Can i help you with pcap capture or advanced logs ?
I think I am having the same or similar issue. Minions stopping responding. I have 50+ minions out of 133 not responding now. I too, cannot update ZMQ everywhere without great massive pain.
@caseybea For ZMQ < 3, we really can't do anything. There are severe bugs in those versions which make the connection very unstable. Some have gotten around it by using cron to restart the minion service. But your best bet is still to upgrade ZMQ, unfortunately.
Damn. I'm not surprised to find out ZMQ 2.x is the main problem, the unfortunate part is there's no clean way to install updates on a RHEL5 box with the zmq repo(s) out there, because there's a twisty maze of ugly dependancies that make upgrading to ZMQ3 more or less unrealistic.
That said, when I have some time I will still try, and see how it goes.

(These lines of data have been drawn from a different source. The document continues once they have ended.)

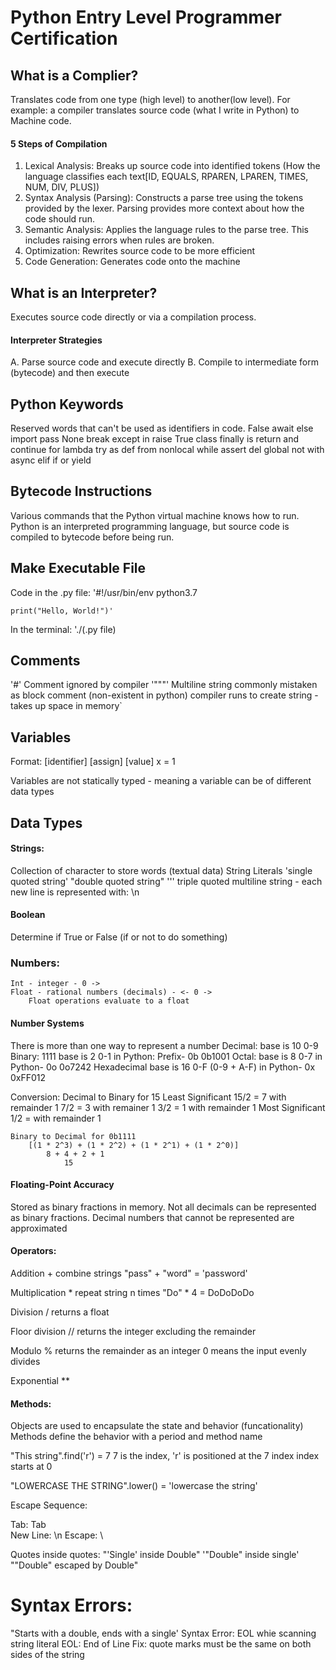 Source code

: # Python Entry Level Programmer Certification

## What is a Complier?
Translates code from one type (high level) to another(low level). For example: a compiler translates source code (what I write in Python) to Machine code.

#### 5 Steps of Compilation
1. Lexical Analysis: Breaks up source code into identified tokens (How the language classifies each text[ID, EQUALS, RPAREN, LPAREN, TIMES, NUM, DIV, PLUS])
2. Syntax Analysis (Parsing): Constructs a parse tree using the tokens provided by the lexer. Parsing provides more context about how the code should run.
3. Semantic Analysis: Applies the language rules to the parse tree. This includes raising errors when rules are broken.
4. Optimization: Rewrites source code to be more efficient
5. Code Generation: Generates code onto the machine

## What is an Interpreter?
Executes source code directly or via a compilation process.

#### Interpreter Strategies
A. Parse source code and execute directly
B. Compile to intermediate form (bytecode) and then execute

## Python Keywords
Reserved words that can't be used as identifiers in code.
False   await   else    import  pass    None    break   except
in  raise   True    class   finally is  return  and continue    for
lambda  try as  def from    nonlocal    while   assert  del global
not with    async   elif    if  or  yield

## Bytecode Instructions
Various commands that the Python virtual machine knows how to run. Python is an interpreted programming language, but source code is compiled to bytecode before being run.

## Make Executable File
Code in the .py file:
    '#!/usr/bin/env python3.7

    print("Hello, World!")'

In the terminal:
    './(.py file)

## Comments
'#' Comment
    ignored by compiler
'"""' Multiline string
    commonly mistaken as block comment (non-existent in python)
    compiler runs to create string - takes up space in memory`

## Variables
Format:
[identifier] [assign] [value]
x = 1

Variables are not statically typed - meaning a variable can be of different data types

## Data Types
#### Strings: 
Collection of character to store words (textual data)
    String Literals
        'single quoted string'
        "double quoted string"
    ''' triple quoted multiline string - each new line is represented with: \n

#### Boolean
Determine if True or False (if or not to do something)

### Numbers:
    Int - integer - 0 ->
    Float - rational numbers (decimals) - <- 0 ->
        Float operations evaluate to a float

#### Number Systems
There is more than one way to represent a number
    Decimal:
        base is 10
            0-9
    Binary: 1111
        base is 2
            0-1
        in Python: Prefix- 0b
            0b1001
    Octal:
        base is 8
            0-7
        in Python- 0o
            0o7242
    Hexadecimal
        base is 16
            0-F (0-9 + A-F)
        in Python- 0x
            0xFF012

Conversion:
    Decimal to Binary for 15
        Least Significant   15/2 = 7 with remainder 1
                            7/2 = 3 with remainer 1
                            3/2 = 1 with remainder 1
        Most Significant    1/2 = with remainder 1

    Binary to Decimal for 0b1111
        [(1 * 2^3) + (1 * 2^2) + (1 * 2^1) + (1 * 2^0)]
            8 + 4 + 2 + 1
                15

#### Floating-Point Accuracy
Stored as binary fractions in memory.
Not all decimals can be represented as binary fractions.
Decimal numbers that cannot be represented are approximated

#### Operators:
Addition
+
combine strings
"pass" + "word" = 'password'

Multiplication
*
repeat string n times
"Do" * 4 = DoDoDoDo

Division
/
returns a float

Floor division
//
returns the integer excluding the remainder

Modulo
%
returns the remainder as an integer
0 means the input evenly divides

Exponential
**

#### Methods:

Objects are used to encapsulate the state and behavior (funcationality)
Methods define the behavior with a period and method name

"This string".find('r') = 7
7 is the index, 'r' is positioned at the 7 index
index starts at 0

"LOWERCASE THE STRING".lower() = 'lowercase the string'

Escape Sequence:

Tab: Tab\
New Line: \n
Escape: \

Quotes inside quotes:
"'Single' inside Double"
'"Double" inside single'
"\"Double\" escaped by Double"










































































# Syntax Errors:

"Starts with a double, ends with a single'
Syntax Error: EOL whie scanning string literal
    EOL: End of Line
Fix: quote marks must be the same on both sides of the string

(meanwhile... I'm tossing in my vote to have SSH an option for connectivity. Just in case a crafty developer is listening :-)
SALT is still a really cool deal. I'll get it into production. Eventually.....
@basepi , i did more tests with my windows minions. If i kill tcp connection ( marked as ESTABLISHED on minion but doesn't exist on server side ) with salt server on minion side with an utility like tcpview, everything becomes OK. Do you think it's a Zmq issue (Ver 3.2.2) ?
@caseybea salt-ssh is shipping with 0.17. Your wish is our command! =P (Though it's way slower than ZMQ, as expected)
@equinoxefr Strange that it's ESTABLISHED on minion and doesn't show up at all on master. That shouldn't be possible, right? o.O We've actually heard of a few different people having connection problems recently on Windows, we're still trying to track down the cause. But 3.2.2 is the most up-to-date version of ZMQ on Windows, so if it's ZMQ, it's an unfixed bug.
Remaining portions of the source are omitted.